§ Excerpted records
- - -

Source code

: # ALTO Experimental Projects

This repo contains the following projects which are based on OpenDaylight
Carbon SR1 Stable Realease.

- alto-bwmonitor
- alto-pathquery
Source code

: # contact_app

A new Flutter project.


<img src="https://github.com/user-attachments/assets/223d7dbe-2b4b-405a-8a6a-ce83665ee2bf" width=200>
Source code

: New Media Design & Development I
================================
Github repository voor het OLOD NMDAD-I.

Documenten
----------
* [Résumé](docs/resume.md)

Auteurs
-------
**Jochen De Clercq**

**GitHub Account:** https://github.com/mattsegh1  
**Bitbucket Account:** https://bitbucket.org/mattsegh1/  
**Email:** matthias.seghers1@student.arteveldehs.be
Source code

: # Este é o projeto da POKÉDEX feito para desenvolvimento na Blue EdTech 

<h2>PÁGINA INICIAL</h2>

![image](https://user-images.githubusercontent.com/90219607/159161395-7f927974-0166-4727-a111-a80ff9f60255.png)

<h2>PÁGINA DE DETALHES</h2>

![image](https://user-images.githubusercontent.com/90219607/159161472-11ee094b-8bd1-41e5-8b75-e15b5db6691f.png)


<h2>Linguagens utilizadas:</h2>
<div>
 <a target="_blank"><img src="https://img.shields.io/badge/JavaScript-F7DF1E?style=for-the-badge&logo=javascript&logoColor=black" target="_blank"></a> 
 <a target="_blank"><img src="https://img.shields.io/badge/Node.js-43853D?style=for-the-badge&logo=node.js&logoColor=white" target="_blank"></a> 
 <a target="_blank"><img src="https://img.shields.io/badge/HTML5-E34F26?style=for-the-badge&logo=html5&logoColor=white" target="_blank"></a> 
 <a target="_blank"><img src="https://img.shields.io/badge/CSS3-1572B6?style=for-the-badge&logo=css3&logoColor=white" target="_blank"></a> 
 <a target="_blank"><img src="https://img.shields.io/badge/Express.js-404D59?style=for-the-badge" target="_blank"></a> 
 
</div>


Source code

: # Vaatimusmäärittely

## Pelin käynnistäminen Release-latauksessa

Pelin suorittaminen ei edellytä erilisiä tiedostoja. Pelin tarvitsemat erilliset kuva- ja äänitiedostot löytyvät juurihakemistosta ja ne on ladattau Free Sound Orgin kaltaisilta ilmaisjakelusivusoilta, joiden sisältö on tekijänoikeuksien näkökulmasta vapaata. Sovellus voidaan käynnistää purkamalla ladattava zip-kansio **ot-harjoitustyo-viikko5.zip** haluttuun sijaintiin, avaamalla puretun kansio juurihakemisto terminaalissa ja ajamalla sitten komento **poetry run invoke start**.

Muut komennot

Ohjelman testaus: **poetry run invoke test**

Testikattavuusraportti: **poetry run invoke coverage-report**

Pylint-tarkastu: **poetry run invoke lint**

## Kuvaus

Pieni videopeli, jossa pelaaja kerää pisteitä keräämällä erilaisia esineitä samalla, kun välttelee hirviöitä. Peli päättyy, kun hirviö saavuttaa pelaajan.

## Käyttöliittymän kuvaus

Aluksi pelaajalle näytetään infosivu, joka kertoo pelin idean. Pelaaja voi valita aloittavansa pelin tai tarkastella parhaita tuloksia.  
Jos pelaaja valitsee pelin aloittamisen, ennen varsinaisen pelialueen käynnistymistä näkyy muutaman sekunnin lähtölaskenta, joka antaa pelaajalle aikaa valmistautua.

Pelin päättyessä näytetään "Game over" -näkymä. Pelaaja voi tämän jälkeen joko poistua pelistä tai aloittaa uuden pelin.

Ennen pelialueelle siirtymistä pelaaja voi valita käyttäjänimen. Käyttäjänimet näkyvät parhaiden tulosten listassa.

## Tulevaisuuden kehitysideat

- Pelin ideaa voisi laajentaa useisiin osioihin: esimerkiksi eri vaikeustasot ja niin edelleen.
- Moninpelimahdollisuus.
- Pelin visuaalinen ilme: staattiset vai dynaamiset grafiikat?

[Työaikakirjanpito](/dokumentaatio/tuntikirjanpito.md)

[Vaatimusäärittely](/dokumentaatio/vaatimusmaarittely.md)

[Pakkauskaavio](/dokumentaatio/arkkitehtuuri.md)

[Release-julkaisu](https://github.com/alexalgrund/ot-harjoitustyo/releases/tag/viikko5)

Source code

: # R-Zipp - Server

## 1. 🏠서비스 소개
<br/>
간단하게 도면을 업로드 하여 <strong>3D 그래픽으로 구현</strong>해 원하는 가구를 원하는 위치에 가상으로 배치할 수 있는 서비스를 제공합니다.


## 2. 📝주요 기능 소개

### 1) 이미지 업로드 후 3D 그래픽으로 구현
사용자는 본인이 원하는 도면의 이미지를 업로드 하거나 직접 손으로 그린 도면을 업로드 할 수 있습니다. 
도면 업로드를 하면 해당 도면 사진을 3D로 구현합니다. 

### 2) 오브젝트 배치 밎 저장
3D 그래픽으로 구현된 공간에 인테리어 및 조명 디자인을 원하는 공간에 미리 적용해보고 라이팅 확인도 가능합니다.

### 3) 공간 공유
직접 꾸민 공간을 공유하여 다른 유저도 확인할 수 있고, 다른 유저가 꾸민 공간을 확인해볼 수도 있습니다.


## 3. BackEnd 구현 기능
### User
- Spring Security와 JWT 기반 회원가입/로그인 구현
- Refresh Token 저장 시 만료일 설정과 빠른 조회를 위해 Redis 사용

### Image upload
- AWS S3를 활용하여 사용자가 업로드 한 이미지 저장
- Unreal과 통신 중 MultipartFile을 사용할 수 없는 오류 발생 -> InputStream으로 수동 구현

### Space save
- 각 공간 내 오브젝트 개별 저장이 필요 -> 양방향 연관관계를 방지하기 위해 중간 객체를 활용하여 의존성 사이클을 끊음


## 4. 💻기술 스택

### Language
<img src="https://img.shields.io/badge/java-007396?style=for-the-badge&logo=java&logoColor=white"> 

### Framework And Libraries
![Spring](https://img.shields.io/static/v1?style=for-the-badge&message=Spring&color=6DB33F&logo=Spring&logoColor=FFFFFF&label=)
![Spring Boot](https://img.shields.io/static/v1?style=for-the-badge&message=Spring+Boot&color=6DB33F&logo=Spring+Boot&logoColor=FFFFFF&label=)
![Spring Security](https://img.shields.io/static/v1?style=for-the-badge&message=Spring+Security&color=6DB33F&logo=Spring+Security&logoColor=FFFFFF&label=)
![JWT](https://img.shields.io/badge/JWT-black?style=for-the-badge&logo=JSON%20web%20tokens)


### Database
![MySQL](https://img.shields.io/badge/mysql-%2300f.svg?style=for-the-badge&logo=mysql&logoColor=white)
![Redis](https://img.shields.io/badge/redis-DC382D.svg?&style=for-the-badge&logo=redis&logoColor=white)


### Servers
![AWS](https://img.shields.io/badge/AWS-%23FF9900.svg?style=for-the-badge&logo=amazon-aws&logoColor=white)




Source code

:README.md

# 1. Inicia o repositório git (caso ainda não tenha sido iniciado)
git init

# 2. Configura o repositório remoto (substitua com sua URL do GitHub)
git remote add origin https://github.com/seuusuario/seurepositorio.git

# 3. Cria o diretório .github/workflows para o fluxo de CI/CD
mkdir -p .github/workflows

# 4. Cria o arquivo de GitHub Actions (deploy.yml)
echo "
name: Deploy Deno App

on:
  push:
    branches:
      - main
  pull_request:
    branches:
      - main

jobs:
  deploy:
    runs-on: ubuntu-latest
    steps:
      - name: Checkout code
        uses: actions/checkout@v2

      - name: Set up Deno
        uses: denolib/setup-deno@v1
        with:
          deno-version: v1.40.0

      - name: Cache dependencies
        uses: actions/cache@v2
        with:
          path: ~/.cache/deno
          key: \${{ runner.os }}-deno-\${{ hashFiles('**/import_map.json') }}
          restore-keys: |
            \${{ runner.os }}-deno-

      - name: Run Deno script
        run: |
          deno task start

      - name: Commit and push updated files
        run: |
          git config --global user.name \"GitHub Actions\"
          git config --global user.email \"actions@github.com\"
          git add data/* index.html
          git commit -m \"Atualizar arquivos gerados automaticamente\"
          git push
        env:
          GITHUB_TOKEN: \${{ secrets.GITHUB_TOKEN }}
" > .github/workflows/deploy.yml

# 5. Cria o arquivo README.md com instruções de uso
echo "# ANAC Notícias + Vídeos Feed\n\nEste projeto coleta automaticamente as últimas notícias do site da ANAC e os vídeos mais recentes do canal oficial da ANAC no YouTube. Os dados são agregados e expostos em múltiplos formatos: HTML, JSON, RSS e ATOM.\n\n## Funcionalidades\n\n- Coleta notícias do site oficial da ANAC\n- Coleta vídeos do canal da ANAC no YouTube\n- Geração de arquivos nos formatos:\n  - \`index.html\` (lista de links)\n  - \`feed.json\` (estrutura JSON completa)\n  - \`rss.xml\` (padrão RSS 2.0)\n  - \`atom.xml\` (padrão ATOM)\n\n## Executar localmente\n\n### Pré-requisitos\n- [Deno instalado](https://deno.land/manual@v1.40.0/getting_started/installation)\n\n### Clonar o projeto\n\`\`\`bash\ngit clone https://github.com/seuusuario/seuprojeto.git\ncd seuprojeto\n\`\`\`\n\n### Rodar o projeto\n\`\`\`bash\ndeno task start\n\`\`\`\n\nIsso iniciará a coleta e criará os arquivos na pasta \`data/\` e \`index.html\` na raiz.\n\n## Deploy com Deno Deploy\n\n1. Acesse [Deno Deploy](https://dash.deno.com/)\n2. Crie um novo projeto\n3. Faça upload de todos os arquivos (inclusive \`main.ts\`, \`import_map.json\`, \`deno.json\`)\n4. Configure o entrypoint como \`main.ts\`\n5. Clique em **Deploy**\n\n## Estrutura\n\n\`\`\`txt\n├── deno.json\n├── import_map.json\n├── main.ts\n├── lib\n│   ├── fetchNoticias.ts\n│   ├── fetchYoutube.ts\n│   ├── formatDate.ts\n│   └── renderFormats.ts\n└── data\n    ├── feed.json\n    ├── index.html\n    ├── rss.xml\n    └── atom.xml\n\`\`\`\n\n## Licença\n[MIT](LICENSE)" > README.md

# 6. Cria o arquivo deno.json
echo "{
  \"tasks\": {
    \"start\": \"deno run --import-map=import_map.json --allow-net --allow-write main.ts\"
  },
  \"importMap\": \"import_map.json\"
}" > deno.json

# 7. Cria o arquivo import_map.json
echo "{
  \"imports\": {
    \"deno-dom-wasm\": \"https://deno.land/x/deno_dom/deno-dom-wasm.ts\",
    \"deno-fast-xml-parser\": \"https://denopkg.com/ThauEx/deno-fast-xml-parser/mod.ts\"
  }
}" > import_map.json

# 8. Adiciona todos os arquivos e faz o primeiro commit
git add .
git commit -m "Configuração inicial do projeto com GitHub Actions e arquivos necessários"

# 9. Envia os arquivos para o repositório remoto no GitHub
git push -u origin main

- - -

§ What is needed
Find the word "näytetään" in the material, then list each line that holds it.

§ Result
Aluksi pelaajalle näytetään infosivu, joka kertoo pelin idean. Pelaaja voi valita aloittavansa pelin tai tarkastella parhaita tuloksia.  
Pelin päättyessä näytetään "Game over" -näkymä. Pelaaja voi tämän jälkeen joko poistua pelistä tai aloittaa uuden pelin.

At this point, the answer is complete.